▸ Plain-text document sources
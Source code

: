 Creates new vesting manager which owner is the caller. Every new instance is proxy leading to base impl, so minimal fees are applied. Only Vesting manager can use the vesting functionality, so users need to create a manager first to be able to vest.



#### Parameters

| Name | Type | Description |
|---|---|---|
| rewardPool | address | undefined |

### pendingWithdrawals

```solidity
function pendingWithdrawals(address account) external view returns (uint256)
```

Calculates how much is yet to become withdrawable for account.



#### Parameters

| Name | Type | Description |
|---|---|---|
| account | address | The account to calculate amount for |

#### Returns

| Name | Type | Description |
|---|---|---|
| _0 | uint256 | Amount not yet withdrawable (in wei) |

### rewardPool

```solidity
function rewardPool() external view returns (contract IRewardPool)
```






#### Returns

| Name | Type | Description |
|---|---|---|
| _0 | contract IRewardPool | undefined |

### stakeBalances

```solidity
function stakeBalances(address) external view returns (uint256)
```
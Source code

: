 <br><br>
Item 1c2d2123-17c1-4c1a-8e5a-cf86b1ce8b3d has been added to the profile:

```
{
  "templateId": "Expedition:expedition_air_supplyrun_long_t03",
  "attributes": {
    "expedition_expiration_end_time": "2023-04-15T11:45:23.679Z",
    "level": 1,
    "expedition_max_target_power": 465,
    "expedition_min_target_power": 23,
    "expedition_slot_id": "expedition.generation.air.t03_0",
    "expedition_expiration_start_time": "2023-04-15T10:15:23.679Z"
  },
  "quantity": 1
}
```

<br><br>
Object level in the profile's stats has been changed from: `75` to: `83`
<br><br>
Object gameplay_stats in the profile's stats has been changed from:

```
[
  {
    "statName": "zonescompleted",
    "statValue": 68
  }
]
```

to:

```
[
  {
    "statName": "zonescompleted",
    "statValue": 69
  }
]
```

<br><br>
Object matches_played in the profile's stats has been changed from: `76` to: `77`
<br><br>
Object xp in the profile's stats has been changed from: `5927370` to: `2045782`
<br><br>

...

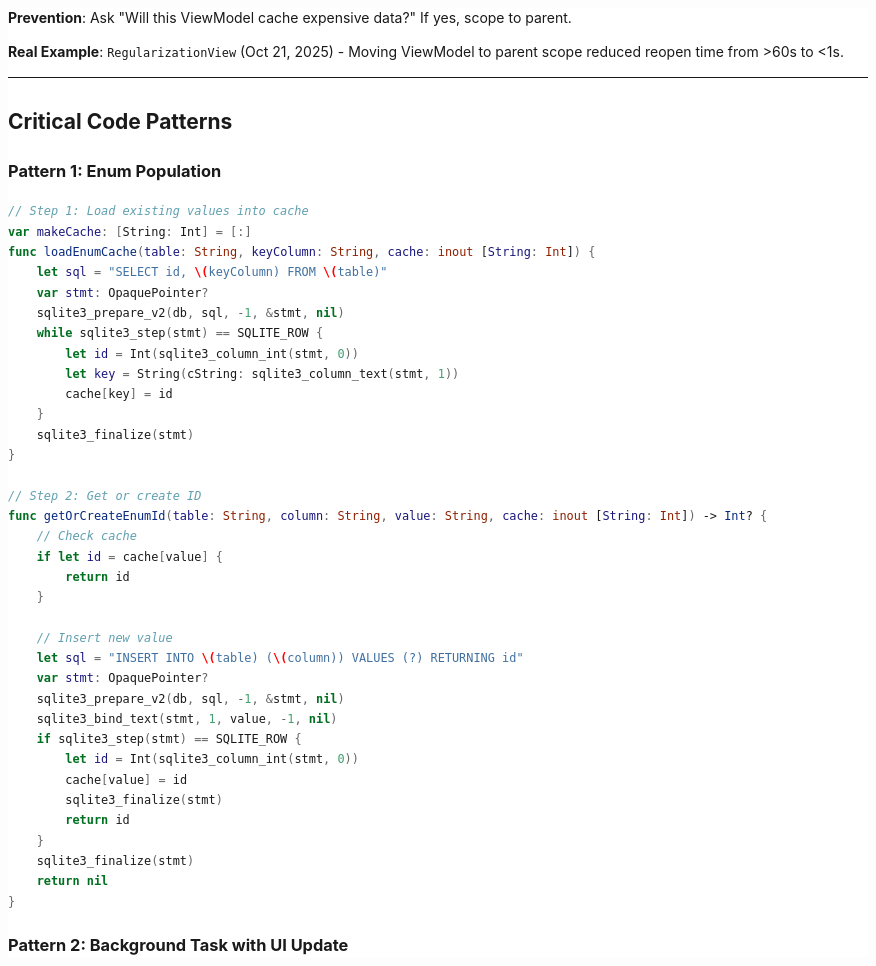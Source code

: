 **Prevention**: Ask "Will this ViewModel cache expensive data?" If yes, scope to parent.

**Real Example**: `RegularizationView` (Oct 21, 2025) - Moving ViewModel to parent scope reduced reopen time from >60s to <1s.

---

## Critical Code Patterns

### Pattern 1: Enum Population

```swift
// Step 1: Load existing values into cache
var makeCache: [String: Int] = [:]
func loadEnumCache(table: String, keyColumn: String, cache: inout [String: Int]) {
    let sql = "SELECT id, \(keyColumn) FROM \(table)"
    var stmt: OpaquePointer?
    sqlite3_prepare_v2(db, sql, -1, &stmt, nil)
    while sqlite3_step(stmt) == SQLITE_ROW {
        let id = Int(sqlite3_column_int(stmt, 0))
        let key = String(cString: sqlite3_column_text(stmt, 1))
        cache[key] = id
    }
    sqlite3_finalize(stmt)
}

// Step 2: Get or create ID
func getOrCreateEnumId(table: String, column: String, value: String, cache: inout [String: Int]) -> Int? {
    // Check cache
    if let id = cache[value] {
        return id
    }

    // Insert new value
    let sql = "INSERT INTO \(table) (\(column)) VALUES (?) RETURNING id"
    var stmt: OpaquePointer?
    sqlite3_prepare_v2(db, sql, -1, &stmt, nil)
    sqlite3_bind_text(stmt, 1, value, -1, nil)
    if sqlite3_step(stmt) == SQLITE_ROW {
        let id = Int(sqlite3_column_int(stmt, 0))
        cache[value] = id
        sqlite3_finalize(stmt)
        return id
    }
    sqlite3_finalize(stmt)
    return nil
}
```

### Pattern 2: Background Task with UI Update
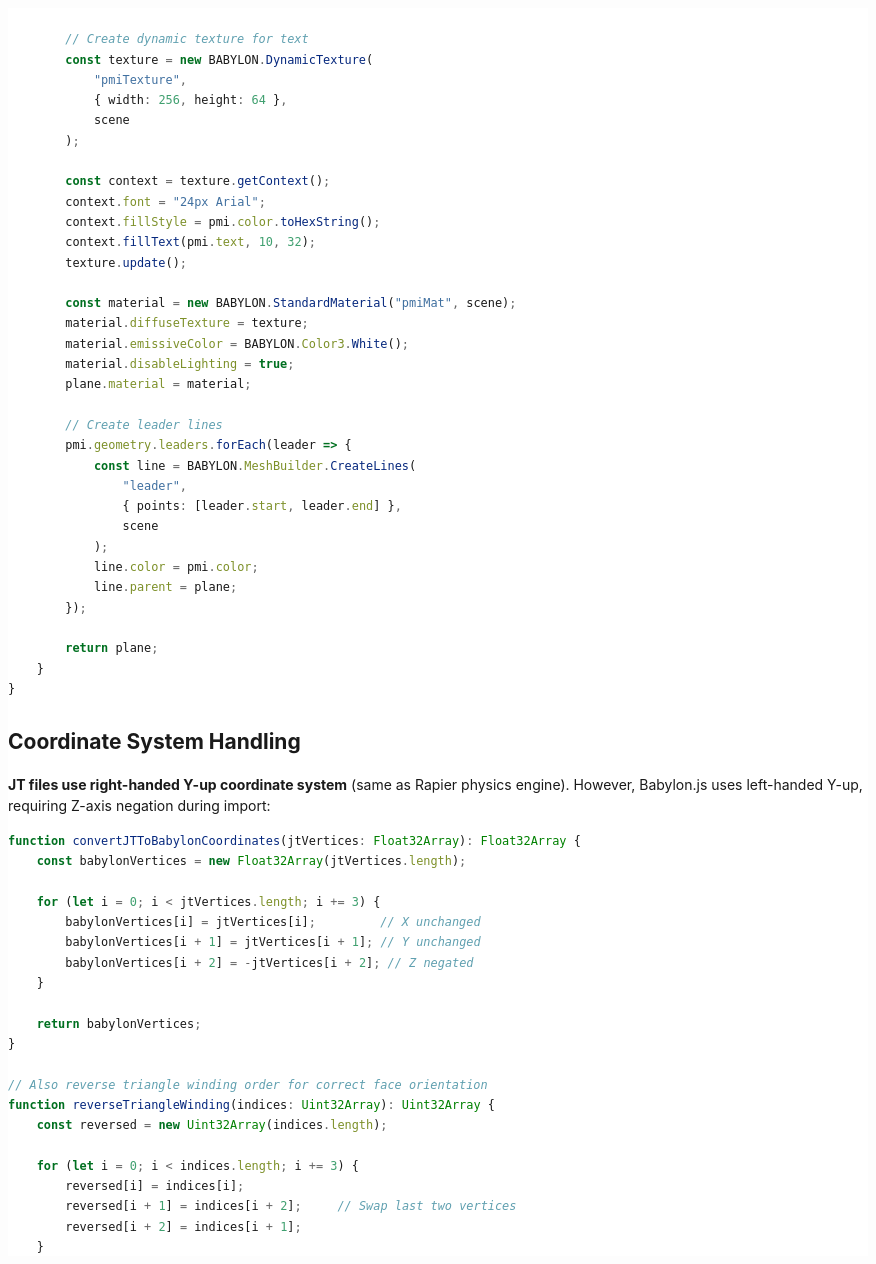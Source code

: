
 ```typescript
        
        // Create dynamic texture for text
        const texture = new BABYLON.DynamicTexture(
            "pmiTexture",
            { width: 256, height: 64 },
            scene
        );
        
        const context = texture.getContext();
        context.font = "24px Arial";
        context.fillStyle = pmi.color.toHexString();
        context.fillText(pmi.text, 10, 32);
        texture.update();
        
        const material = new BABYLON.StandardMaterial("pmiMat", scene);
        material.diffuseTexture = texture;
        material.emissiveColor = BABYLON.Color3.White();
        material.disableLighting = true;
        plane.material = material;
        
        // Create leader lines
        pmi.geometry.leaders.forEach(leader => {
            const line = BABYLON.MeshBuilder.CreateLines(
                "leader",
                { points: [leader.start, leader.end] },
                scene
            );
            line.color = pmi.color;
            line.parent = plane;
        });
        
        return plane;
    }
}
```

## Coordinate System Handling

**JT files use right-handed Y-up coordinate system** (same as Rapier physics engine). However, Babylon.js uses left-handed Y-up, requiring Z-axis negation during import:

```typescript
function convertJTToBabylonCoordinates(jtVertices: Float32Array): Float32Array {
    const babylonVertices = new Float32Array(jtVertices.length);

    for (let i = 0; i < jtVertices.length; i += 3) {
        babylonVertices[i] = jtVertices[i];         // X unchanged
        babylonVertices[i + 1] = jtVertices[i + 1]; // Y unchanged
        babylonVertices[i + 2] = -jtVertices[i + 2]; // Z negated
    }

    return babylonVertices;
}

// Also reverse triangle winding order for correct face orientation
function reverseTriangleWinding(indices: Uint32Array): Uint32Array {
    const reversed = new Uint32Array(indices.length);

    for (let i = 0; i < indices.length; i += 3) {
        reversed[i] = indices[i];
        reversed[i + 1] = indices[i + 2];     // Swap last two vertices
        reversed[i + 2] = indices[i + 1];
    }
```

▸ About this exercise
Look through the records above and please copy every line in which the string "length" occurs.

▸ Answer
    const babylonVertices = new Float32Array(jtVertices.length);
    for (let i = 0; i < jtVertices.length; i += 3) {
    const reversed = new Uint32Array(indices.length);
    for (let i = 0; i < indices.length; i += 3) {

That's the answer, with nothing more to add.